A major challenge to identifying the level of maternal care using the AHA survey is that the AHA survey has limited information about the qualifications and presence of specific staff required to discriminate between maternal levels of care. The AHA includes obstetricians in the count of primary care physicians, which prevents the survey from identifying hospitals with 24-h in-house obstetrician coverage. The survey does not provide information about maternal–fetal medicine subspecialists which is needed to distinguish level II from level III services. The inability to measure presence of obstetricians and obstetrical subspecialists may be why this study found a lower proportion of hospitals overestimating their level of service than was found in the CDC Levels of Care Validation Pilot [21] Amending the AHA Annual Survey to include a question about the number of laborists employed by the hospital may help provide the needed level of discrimination and would align with the existing questions about the number of hospitalists and intensivists employed.

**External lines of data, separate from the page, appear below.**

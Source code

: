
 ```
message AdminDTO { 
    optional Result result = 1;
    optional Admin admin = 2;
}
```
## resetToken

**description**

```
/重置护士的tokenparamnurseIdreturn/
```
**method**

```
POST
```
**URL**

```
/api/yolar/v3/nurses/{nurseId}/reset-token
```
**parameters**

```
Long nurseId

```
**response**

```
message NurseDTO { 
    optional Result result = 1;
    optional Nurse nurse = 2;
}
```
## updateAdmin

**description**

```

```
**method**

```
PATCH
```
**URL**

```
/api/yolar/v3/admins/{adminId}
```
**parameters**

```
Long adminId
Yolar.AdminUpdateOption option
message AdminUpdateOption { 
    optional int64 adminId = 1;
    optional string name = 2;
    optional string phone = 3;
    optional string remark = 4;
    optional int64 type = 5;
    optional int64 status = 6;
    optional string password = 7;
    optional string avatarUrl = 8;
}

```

The AHA Annual Survey Data allowed identification of many of the physical resources included in the maternal levels of care but could not distinguish the timeliness of care provision. For example, the survey clearly identifies which hospitals have CT Scan and MRI machines, but does not distinguish between those that can perform an immediate scan in the middle of the night from those that operate the equipment during a daily schedule. We tested variables such as presence of an emergency department or the number of full-time radiology technicians, but nearly all hospitals reported these resources preventing them from being useful measures of level of care. The one exception to this problem was immediate availability of an echocardiogram. Because the echocardiogram must be read by a cardiologist, variables that indicated the presence of cardiology intensivists, presence of a closed cardiac intensive care unit, and the number of cardiac intensivists, provided an estimate of the availability of this service.

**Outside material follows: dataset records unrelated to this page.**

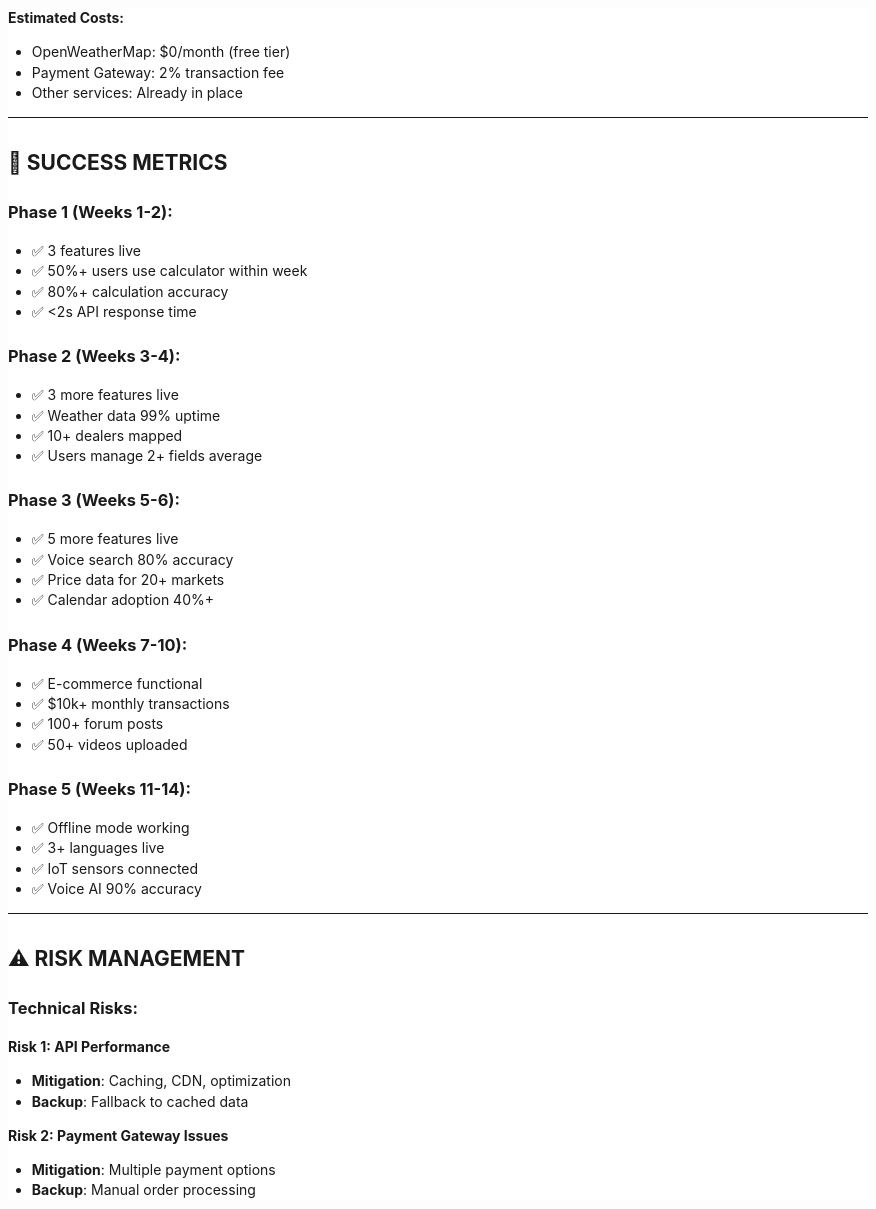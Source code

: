 **Estimated Costs:**
- OpenWeatherMap: $0/month (free tier)
- Payment Gateway: 2% transaction fee
- Other services: Already in place

---

## 🎯 SUCCESS METRICS

### **Phase 1 (Weeks 1-2):**
- ✅ 3 features live
- ✅ 50%+ users use calculator within week
- ✅ 80%+ calculation accuracy
- ✅ <2s API response time

### **Phase 2 (Weeks 3-4):**
- ✅ 3 more features live
- ✅ Weather data 99% uptime
- ✅ 10+ dealers mapped
- ✅ Users manage 2+ fields average

### **Phase 3 (Weeks 5-6):**
- ✅ 5 more features live
- ✅ Voice search 80% accuracy
- ✅ Price data for 20+ markets
- ✅ Calendar adoption 40%+

### **Phase 4 (Weeks 7-10):**
- ✅ E-commerce functional
- ✅ $10k+ monthly transactions
- ✅ 100+ forum posts
- ✅ 50+ videos uploaded

### **Phase 5 (Weeks 11-14):**
- ✅ Offline mode working
- ✅ 3+ languages live
- ✅ IoT sensors connected
- ✅ Voice AI 90% accuracy

---

## ⚠️ RISK MANAGEMENT

### **Technical Risks:**

**Risk 1: API Performance**
- **Mitigation**: Caching, CDN, optimization
- **Backup**: Fallback to cached data

**Risk 2: Payment Gateway Issues**
- **Mitigation**: Multiple payment options
- **Backup**: Manual order processing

One limitation of using the AHA to measure hospital level of care is that the variables for intensive care units and presence of health care providers do not allow researchers to distinguish between resources for maternal levels III & IV. The final decision of the team was to collapse these categories for measurement. Collapsing the two categories is likely to be sufficient for most research into risk-appropriate care because hospitals in the level III category have critical care services. Researchers whose work depends on measuring hospitals with level IV services should use a more precise measurement, preferably verified using the CDC Levels of Care Assessment Tool (LOCATe).

Conclusions

This study demonstrated that it is possible to use the American Hospital Association Annual Survey Database to estimate the hospital maternal level of care for research. The method of measurement presented in this study will allow researchers to quantify benefits with risk-appropriate care. In addition, this study identified potential changes to the American Hospital Association Annual Survey that would improve identification of maternal levels of care for research.